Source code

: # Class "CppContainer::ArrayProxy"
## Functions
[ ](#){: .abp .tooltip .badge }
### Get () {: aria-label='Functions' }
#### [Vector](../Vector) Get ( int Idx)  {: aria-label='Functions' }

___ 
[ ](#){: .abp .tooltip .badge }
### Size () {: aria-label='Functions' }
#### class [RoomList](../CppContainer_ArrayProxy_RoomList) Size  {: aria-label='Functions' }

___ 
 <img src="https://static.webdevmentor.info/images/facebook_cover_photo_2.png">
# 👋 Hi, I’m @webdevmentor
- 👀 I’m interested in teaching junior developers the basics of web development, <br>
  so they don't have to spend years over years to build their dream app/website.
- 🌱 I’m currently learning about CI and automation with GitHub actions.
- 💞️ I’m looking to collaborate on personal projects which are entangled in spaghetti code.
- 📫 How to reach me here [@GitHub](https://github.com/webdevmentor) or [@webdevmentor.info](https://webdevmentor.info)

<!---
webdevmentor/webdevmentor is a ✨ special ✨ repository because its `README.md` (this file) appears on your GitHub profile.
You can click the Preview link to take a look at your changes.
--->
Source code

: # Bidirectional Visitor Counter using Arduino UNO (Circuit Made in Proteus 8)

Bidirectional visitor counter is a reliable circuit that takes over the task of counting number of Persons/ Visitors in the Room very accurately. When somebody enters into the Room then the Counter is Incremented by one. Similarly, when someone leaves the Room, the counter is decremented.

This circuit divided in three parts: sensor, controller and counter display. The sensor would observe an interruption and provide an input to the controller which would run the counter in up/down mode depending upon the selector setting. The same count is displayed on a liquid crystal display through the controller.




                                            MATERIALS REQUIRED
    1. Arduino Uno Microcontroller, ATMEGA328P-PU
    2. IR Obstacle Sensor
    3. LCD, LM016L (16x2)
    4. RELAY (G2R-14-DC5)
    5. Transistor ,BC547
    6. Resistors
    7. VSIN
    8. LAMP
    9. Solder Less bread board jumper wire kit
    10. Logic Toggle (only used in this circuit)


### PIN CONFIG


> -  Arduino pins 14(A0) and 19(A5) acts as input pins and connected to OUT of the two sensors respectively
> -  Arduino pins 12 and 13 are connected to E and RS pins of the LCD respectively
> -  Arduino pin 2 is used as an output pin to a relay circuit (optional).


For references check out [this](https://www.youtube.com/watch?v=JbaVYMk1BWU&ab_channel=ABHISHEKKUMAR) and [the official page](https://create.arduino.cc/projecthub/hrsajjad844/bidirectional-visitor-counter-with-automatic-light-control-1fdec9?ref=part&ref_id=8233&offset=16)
= = = = = = =
Activity
Copy each line from the entries above that has the word "respectively" in it.

Result below
> -  Arduino pins 14(A0) and 19(A5) acts as input pins and connected to OUT of the two sensors respectively
> -  Arduino pins 12 and 13 are connected to E and RS pins of the LCD respectively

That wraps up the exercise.